Five years and eight full-time employees later, Hoberman says the startup grind is finally letting up, at least a little. The pair plans to double their staff in 2017, and introduce more events. The name-change (formerly Imbibe Events) took place early in 2016 because “a lot of people don’t know what the word imbibe means,” Hoberman admits. As they expand their clientele, finding themselves in more buttoned-up meetings with boards of directors and corporate types, “we wanted a name that was unique enough and universal.”

The new name also represents the twosome themselves.

“Being able to share the weight of running a business, sharing the anxiety, was really helpful,” Berry says of his professional partnership. He calls Hoberman his brother.

“I see PJ more than any person on the planet,” Berry says. “And we haven’t killed each other yet.” He says he is most proud of Hoberman’s ability to build a website without any formal training. “It’s beyond my comprehension and it saves the company hundreds of thousands of dollars.”

When asked what impresses Hoberman about Berry, he says he never complains.

Berry says the business is inherently personal. “It’s a social and experience-driven company. It’s often hard to separate ourselves from it.”

However, that personal touch is perhaps a least one part of their special sauce.
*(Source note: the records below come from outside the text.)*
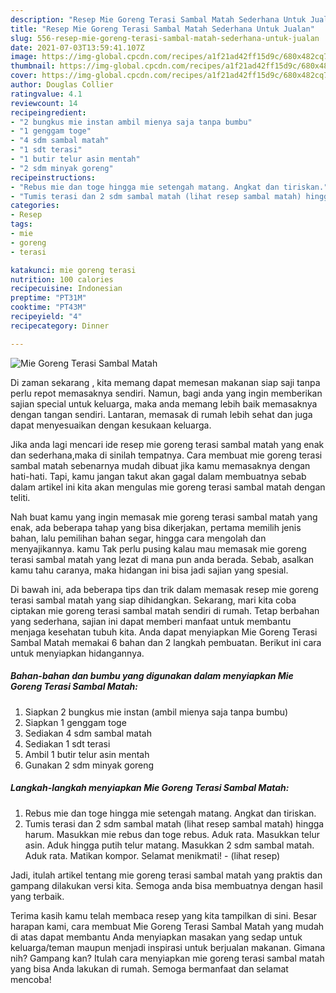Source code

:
 ```yaml
---
description: "Resep Mie Goreng Terasi Sambal Matah Sederhana Untuk Jualan"
title: "Resep Mie Goreng Terasi Sambal Matah Sederhana Untuk Jualan"
slug: 556-resep-mie-goreng-terasi-sambal-matah-sederhana-untuk-jualan
date: 2021-07-03T13:59:41.107Z
image: https://img-global.cpcdn.com/recipes/a1f21ad42ff15d9c/680x482cq70/mie-goreng-terasi-sambal-matah-foto-resep-utama.jpg
thumbnail: https://img-global.cpcdn.com/recipes/a1f21ad42ff15d9c/680x482cq70/mie-goreng-terasi-sambal-matah-foto-resep-utama.jpg
cover: https://img-global.cpcdn.com/recipes/a1f21ad42ff15d9c/680x482cq70/mie-goreng-terasi-sambal-matah-foto-resep-utama.jpg
author: Douglas Collier
ratingvalue: 4.1
reviewcount: 14
recipeingredient:
- "2 bungkus mie instan ambil mienya saja tanpa bumbu"
- "1 genggam toge"
- "4 sdm sambal matah"
- "1 sdt terasi"
- "1 butir telur asin mentah"
- "2 sdm minyak goreng"
recipeinstructions:
- "Rebus mie dan toge hingga mie setengah matang. Angkat dan tiriskan."
- "Tumis terasi dan 2 sdm sambal matah (lihat resep sambal matah) hingga harum. Masukkan mie rebus dan toge rebus. Aduk rata. Masukkan telur asin. Aduk hingga putih telur matang. Masukkan 2 sdm sambal matah. Aduk rata. Matikan kompor. Selamat menikmati!           (lihat resep)"
categories:
- Resep
tags:
- mie
- goreng
- terasi

katakunci: mie goreng terasi 
nutrition: 100 calories
recipecuisine: Indonesian
preptime: "PT31M"
cooktime: "PT43M"
recipeyield: "4"
recipecategory: Dinner

---
```



![Mie Goreng Terasi Sambal Matah](https://img-global.cpcdn.com/recipes/a1f21ad42ff15d9c/680x482cq70/mie-goreng-terasi-sambal-matah-foto-resep-utama.jpg)

Di zaman  sekarang , kita memang dapat memesan makanan siap saji tanpa perlu repot memasaknya sendiri. Namun, bagi anda yang ingin memberikan sajian special untuk keluarga, maka anda memang lebih baik memasaknya dengan tangan sendiri. Lantaran, memasak di rumah lebih sehat dan juga dapat menyesuaikan dengan kesukaan keluarga.

Jika anda lagi mencari ide resep mie goreng terasi sambal matah yang enak dan sederhana,maka di sinilah tempatnya. Cara membuat mie goreng terasi sambal matah  sebenarnya mudah dibuat jika kamu memasaknya dengan hati-hati. Tapi, kamu jangan takut akan gagal dalam membuatnya 
sebab dalam artikel ini kita akan mengulas mie goreng terasi sambal matah dengan teliti.  



Nah buat kamu yang ingin memasak mie goreng terasi sambal matah yang enak, ada beberapa tahap yang bisa dikerjakan, pertama memilih jenis bahan, lalu pemilihan bahan segar, hingga cara mengolah dan menyajikannya. kamu Tak perlu pusing kalau mau memasak mie goreng terasi sambal matah yang lezat di mana pun anda berada. Sebab, asalkan kamu  tahu caranya, maka hidangan ini bisa jadi sajian yang spesial.

Di bawah ini, ada beberapa tips dan trik dalam memasak resep mie goreng terasi sambal matah yang siap dihidangkan. Sekarang, mari kita coba ciptakan mie goreng terasi sambal matah sendiri di rumah. Tetap berbahan yang sederhana, sajian ini dapat memberi manfaat untuk membantu menjaga kesehatan tubuh kita. Anda dapat menyiapkan Mie Goreng Terasi Sambal Matah memakai 6 bahan dan 2 langkah pembuatan. Berikut ini cara untuk menyiapkan hidangannya.

<!--inarticleads1-->

##### Bahan-bahan dan bumbu yang digunakan dalam menyiapkan Mie Goreng Terasi Sambal Matah:

1. Siapkan 2 bungkus mie instan (ambil mienya saja tanpa bumbu)
1. Siapkan 1 genggam toge
1. Sediakan 4 sdm sambal matah
1. Sediakan 1 sdt terasi
1. Ambil 1 butir telur asin mentah
1. Gunakan 2 sdm minyak goreng




<!--inarticleads2-->

##### Langkah-langkah menyiapkan Mie Goreng Terasi Sambal Matah:

1. Rebus mie dan toge hingga mie setengah matang. Angkat dan tiriskan.
1. Tumis terasi dan 2 sdm sambal matah (lihat resep sambal matah) hingga harum. Masukkan mie rebus dan toge rebus. Aduk rata. Masukkan telur asin. Aduk hingga putih telur matang. Masukkan 2 sdm sambal matah. Aduk rata. Matikan kompor. Selamat menikmati! -           (lihat resep)




Jadi, itulah artikel tentang  mie goreng terasi sambal matah  yang praktis dan gampang dilakukan versi kita. Semoga anda bisa membuatnya dengan hasil yang terbaik. 

Terima kasih kamu telah membaca resep yang kita tampilkan di sini. Besar harapan kami, cara membuat  Mie Goreng Terasi Sambal Matah yang mudah di atas dapat membantu Anda menyiapkan masakan yang sedap untuk keluarga/teman maupun menjadi inspirasi untuk berjualan makanan. Gimana nih? Gampang kan? Itulah cara menyiapkan mie goreng terasi sambal matah yang bisa Anda lakukan di rumah. Semoga bermanfaat dan selamat mencoba!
PJ: “Co-Owner and Janitor at Two Parts”

CASEY: “Founder at Two Parts”


PJ: Data, technology, HR, operations, accounting

CASEY: Design, marketing, front-end of events, branding

Both: “We overlapped in everything that startups need: passion, connections, scrappiness; the mentality that you have to do whatever it takes to get it done.” – Casey


PJ: “We’re both really bad at saying no.”